* [Exercise goal]
Please print every line from the one containing "GomezArias/GomezArias is a" through the last line of the records below, exactly as written and nothing more.

═════ Supplied material

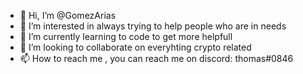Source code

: - 👋 Hi, I’m @GomezArias
- 👀 I’m interested in always trying to help people who are in needs
- 🌱 I’m currently learning to code to get more helpfull
- 💞️ I’m looking to collaborate on everyhting crypto related
- 📫 How to reach me , you can reach me on discord: thomas#0846

<!---
GomezArias/GomezArias is a ✨ special ✨ repository because its `README.md` (this file) appears on your GitHub profile.
You can click the Preview link to take a look at your changes.
--->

══════════

* [Exercise answer]
GomezArias/GomezArias is a ✨ special ✨ repository because its `README.md` (this file) appears on your GitHub profile.
You can click the Preview link to take a look at your changes.
--->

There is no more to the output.